# Dog walking - prices!?



## rolsterlady (7 July 2011)

Does anybody know an average price for dog walking? I'm in Cornwall if that helps, I know people pay more for it in places like London 

I'm currently advertising to do dog walking/pet sitting but not sure what i should charge if i do get an interest? I don't have any previous experience, except for with my own animals!


----------



## lexiedhb (7 July 2011)

Are you insured etc?

I would phone local ones in your area and ask them..... as in "I have a dog Fido that i need walking, how much do you charge"


----------



## Murphs_Mum (7 July 2011)

We are in the cambs/northants border, the lady we use (fully insured) charges £8 per half hour and £10 an hour.  She also does dog visits for our puppy, feed/play/let out for £5.  Hope this helps.


----------



## mollichop (7 July 2011)

If no previous experience, could you help an existing walker for free to gain experience of different breeds and scenarios? Obs don't let on you might be nicking their customers anytime soon! 

And definately have good insurance cover in place first. 

Going rate around here is £10 per hour per dog - £6 for 2 dogs.


----------



## RubysGold (7 July 2011)

We charge £6 for half an hour, £10 for an hour, plus 50% for 2nd dog. 
so £9 for 2 dogs half hour. £15 for two dogs an hour. 

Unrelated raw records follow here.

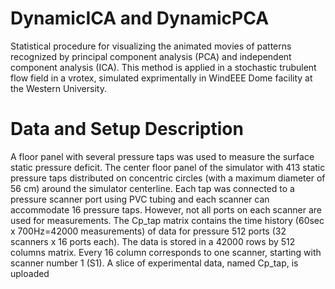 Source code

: # DynamicICA and DynamicPCA
Statistical procedure for visualizing the animated movies of patterns recognized by principal component analysis (PCA) and independent component analysis (ICA).
This method is applied in a stochastic trubulent flow field in a vrotex, simulated exprimentally in WindEEE Dome facility at the Western University.

# Data and Setup Description
A floor panel with several pressure taps was used to measure the surface static pressure deficit. The center floor panel of the simulator with 413 static pressure taps distributed on concentric circles (with a maximum diameter of 56 cm) around the simulator centerline. Each tap was connected to a pressure scanner port using PVC tubing and each scanner can accommodate 16 pressure taps. However, not all ports on each scanner are used for measurements. 
The Cp_tap matrix contains the time history (60sec x 700Hz=42000 measurements) of data for pressure 512 ports (32 scanners x 16 ports each). The data is stored in a 42000 rows by 512 columns matrix. Every 16 column corresponds to one scanner, starting with scanner number 1 (S1). 
A slice of experimental data, named Cp_tap, is uploaded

You definitely need insurance. 

And if you dont have much experience of other dogs, I wouldnt just go straight into it. Its not as easy as you'd expect. Ive had some very disobedient young dogs over the last few years to walk.


----------



## CAYLA (7 July 2011)

Reading the above its prob the same ish everywhere, OH charges £9 per hour for dogs a little further out, over 10 min drive and £8 per hour for dogs on door step, and he charges half for a second dog. so the 2 sets of 2 her walks, 2 weimeraners and 2 akitas pay £13.50 a day )is that right)
Sometimes its best to charge according to the amount of days walked, so when u get someone that wants 2 days a weeks they pay a little bit of a premium as u could fit another full timer in this slot, and u are only insured to walk so many at a time (make sense) I recommend cliverton insurance.


----------



## lexiedhb (7 July 2011)

Ok Cayla- so I'm over 10 mins drive away but willing to pay your £9 per hour! Ask Oh if every week day suits!!!!


----------



## brightmount (7 July 2011)

Do you dog walking people have a contract that you get your clients to sign in order to walk a dog off the lead?

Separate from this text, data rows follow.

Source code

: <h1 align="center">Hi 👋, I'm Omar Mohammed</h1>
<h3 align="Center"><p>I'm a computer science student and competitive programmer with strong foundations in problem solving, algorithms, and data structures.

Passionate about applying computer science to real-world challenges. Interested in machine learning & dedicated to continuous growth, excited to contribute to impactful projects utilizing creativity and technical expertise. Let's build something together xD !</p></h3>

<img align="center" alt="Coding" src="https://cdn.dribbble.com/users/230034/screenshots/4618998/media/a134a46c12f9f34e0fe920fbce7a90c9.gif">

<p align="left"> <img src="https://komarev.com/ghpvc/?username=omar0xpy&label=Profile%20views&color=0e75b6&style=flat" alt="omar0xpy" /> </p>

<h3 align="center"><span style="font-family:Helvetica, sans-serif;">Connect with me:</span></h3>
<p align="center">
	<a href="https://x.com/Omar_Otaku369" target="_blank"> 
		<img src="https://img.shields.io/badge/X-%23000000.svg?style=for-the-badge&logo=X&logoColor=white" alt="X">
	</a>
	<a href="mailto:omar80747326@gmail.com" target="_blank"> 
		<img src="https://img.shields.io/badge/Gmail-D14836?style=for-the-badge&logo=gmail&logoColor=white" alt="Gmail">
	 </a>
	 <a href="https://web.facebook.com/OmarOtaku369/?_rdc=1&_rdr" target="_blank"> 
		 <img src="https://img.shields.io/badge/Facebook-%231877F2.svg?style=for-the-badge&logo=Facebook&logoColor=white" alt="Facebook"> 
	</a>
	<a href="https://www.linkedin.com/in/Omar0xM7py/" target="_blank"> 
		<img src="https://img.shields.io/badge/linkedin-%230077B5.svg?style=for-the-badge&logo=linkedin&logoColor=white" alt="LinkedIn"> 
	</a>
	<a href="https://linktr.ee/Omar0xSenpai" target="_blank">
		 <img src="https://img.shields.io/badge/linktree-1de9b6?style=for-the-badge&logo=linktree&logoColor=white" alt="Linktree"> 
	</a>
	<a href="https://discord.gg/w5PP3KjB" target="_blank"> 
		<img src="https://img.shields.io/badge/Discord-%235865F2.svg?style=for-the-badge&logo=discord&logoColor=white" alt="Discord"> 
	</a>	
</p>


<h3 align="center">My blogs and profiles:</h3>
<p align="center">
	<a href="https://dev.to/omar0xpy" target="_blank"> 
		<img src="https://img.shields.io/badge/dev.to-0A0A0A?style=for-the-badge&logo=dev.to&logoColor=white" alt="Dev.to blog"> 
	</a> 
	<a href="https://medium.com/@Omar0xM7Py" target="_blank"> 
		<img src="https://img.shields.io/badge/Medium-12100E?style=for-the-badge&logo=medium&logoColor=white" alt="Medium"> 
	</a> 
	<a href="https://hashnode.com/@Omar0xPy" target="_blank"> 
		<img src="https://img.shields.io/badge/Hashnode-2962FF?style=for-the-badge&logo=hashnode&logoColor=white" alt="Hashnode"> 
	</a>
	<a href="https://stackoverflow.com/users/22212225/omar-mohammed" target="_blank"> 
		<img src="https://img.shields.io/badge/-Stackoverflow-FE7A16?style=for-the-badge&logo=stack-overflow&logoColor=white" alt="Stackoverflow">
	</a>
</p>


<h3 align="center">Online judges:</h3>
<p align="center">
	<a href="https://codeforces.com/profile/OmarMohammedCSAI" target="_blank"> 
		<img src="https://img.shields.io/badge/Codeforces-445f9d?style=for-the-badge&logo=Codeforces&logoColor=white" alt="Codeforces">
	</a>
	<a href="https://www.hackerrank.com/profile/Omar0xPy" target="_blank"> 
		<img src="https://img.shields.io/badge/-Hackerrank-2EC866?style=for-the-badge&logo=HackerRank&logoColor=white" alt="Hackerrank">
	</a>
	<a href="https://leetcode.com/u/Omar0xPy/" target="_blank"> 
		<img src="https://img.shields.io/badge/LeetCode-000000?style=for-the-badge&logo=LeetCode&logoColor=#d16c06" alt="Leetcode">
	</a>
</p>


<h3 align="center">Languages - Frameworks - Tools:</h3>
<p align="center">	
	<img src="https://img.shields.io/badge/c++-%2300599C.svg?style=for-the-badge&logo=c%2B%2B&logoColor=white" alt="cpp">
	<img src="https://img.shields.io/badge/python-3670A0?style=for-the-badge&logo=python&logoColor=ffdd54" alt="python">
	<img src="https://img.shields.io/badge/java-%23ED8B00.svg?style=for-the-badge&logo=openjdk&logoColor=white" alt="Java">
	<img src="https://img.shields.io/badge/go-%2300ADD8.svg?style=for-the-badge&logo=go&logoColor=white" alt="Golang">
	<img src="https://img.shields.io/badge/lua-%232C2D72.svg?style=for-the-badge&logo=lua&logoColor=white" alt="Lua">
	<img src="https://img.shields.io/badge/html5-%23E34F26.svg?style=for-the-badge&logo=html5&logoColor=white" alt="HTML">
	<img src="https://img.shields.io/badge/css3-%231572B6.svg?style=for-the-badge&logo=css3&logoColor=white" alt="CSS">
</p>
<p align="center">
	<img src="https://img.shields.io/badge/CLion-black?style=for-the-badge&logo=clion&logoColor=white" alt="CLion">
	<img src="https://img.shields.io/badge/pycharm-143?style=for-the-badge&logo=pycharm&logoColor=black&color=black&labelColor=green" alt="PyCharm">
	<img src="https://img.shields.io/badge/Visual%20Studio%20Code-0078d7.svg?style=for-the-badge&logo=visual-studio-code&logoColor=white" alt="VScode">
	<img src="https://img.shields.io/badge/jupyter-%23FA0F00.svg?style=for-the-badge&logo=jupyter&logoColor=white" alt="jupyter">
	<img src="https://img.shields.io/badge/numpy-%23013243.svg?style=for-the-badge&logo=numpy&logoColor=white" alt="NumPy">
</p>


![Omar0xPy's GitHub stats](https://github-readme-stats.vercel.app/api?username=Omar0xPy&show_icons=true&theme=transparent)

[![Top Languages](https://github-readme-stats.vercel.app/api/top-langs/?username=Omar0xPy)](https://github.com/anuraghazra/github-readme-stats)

I'm interested in this line of work, but not so keen on the prospect of badly behaved dogs disappearing into the woods or over the horizon never to be seen again because their owners want them walked off the lead.

What about breeds that have a reputation for turning on other dogs or children? Would you accept an owner's assurance that Gnasher wouldn't hurt a fly, or would you insist on a muzzle?

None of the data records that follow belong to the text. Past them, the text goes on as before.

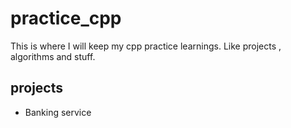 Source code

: # practice_cpp
This is where I will keep my cpp practice learnings.
Like projects , algorithms and stuff.

## projects
* Banking service
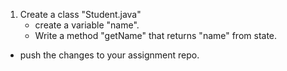 1. Create a class "Student.java" 
    - create a variable "name". 
    - Write a method "getName" that returns "name" from state.

- push the changes to your assignment repo.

In an ideal world, my clients would all have ploddy, docile, impeccably behaved doggies that would be glued to my heels, but I know it wouldn't be like that. So what are your ground rules?


----------



## lexiedhb (7 July 2011)

BM- personally if a dog walker insisted on a muzzle because of breed prejudice I would be finding another dog walker......


----------



## RubysGold (7 July 2011)

Ditto Lexie

I dont think we have a contract as such but they have to fill in and sign a few forms (one of which asks if the dog can go offlead, so I think thats the same. 
We take the dogs on, and dont let them offlead until the dog knows us well enough and we have a good recall (we do some basic training like you would a new pet) so we are confident we will get them back. (Although last week, for the first time ever I did lose a dog for a good 15 minutes, I was seriously panicking!!! but he'd gone back to the car)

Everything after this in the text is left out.